- [Dataset records]:
====================

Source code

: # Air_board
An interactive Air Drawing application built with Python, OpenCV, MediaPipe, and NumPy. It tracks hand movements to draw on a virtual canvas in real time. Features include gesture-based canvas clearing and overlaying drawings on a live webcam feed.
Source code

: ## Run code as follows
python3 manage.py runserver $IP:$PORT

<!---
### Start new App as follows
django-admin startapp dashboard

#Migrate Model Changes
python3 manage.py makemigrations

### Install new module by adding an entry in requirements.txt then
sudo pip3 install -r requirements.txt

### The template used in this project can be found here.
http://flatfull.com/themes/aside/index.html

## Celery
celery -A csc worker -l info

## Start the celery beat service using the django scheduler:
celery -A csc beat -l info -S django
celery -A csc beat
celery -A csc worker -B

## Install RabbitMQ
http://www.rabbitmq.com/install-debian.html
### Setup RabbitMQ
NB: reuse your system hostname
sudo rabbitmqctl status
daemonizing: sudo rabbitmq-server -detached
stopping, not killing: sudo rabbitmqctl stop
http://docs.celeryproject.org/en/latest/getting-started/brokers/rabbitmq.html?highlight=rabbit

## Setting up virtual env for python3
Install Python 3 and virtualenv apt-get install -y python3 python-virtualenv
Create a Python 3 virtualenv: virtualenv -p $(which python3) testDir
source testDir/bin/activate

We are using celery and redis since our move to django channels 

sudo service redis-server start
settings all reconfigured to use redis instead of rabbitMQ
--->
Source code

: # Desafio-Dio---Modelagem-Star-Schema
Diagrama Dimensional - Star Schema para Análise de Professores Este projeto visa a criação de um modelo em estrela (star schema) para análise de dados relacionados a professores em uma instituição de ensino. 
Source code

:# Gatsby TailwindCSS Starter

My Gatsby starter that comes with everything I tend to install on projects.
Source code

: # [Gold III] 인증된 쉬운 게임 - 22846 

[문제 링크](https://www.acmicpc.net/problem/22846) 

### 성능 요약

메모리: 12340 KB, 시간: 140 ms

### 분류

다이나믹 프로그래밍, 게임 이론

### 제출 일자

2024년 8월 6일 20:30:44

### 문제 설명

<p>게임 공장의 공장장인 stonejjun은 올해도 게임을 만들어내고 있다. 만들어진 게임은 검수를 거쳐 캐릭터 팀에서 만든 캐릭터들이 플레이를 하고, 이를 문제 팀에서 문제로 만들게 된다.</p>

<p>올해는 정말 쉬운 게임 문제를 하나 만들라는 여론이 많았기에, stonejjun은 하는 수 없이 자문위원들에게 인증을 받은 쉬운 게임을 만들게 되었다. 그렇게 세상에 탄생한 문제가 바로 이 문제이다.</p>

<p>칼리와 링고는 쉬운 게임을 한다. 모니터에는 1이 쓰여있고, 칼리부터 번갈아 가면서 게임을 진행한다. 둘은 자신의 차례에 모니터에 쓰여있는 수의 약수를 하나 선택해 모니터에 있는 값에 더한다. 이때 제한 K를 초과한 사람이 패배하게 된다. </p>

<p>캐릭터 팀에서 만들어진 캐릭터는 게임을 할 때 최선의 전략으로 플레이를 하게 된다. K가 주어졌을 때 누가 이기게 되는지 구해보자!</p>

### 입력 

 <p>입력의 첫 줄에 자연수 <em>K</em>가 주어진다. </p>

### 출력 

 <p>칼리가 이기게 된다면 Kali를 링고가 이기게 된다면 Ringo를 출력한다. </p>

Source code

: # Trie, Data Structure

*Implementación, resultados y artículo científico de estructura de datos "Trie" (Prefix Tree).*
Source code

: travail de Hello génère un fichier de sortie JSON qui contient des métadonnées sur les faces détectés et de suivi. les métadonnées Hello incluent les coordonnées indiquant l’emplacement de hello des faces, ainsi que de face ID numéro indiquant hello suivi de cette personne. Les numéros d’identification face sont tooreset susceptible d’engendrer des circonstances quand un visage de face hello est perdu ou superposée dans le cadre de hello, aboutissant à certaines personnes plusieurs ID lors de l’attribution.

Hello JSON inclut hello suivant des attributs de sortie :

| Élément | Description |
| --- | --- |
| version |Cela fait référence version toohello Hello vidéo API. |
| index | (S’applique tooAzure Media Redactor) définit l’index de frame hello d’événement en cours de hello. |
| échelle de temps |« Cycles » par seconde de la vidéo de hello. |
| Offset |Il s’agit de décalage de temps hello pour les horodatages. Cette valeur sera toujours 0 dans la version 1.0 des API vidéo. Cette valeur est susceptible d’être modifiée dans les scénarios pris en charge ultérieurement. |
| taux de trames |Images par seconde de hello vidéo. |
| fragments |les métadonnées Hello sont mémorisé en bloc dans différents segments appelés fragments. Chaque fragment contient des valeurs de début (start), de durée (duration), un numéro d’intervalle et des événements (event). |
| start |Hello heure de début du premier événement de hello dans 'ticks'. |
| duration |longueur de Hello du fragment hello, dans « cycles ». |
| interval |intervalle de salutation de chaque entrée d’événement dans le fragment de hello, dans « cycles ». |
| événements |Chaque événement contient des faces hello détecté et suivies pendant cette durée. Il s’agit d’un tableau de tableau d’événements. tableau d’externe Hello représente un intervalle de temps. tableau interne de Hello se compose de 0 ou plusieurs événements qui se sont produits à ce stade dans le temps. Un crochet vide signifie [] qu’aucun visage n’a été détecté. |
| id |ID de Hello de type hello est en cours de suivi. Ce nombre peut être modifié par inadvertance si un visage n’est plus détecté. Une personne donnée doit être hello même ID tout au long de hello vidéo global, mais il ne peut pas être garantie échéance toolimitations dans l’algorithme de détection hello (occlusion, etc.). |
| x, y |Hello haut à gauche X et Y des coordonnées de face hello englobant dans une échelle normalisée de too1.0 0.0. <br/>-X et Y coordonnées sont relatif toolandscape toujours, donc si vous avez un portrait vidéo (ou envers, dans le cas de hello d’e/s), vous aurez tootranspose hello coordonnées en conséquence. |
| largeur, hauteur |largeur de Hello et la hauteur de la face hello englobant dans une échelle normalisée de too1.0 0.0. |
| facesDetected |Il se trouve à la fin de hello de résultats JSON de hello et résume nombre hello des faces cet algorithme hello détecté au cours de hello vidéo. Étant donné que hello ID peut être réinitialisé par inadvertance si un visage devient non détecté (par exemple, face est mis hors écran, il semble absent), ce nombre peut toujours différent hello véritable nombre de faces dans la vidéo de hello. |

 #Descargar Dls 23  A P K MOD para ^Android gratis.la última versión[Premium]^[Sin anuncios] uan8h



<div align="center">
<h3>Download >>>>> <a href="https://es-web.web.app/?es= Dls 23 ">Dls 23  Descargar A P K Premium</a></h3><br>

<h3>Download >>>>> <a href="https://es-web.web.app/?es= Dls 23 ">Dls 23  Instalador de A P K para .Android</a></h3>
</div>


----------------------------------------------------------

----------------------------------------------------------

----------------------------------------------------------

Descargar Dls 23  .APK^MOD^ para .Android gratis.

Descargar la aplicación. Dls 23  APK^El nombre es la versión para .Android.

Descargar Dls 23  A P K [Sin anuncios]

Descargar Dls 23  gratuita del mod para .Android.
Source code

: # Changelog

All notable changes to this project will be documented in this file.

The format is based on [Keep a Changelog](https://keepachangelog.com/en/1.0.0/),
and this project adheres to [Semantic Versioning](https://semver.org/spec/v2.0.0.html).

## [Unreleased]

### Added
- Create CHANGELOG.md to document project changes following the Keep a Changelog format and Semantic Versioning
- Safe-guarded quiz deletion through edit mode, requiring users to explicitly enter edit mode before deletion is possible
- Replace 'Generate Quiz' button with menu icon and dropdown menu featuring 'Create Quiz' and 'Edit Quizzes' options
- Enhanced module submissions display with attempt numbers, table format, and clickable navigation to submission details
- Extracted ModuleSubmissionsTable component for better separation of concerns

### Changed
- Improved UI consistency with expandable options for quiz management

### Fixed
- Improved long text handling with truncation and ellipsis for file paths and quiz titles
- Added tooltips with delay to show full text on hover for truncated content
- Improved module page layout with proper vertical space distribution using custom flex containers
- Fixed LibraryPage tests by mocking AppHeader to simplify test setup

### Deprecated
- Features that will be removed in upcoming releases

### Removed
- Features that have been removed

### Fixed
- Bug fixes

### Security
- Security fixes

====================

- [PROBLEM STATEMENT]: The first line of the records begins the span, and the line containing "celery -A csc worker -l info" ends it. Reproduce that span exactly, both ends included.

- [WRITTEN RESPONSE]:
Source code

: # Air_board
An interactive Air Drawing application built with Python, OpenCV, MediaPipe, and NumPy. It tracks hand movements to draw on a virtual canvas in real time. Features include gesture-based canvas clearing and overlaying drawings on a live webcam feed.
Source code

: ## Run code as follows
python3 manage.py runserver $IP:$PORT

<!---
### Start new App as follows
django-admin startapp dashboard

#Migrate Model Changes
python3 manage.py makemigrations

### Install new module by adding an entry in requirements.txt then
sudo pip3 install -r requirements.txt

### The template used in this project can be found here.
http://flatfull.com/themes/aside/index.html

## Celery
celery -A csc worker -l info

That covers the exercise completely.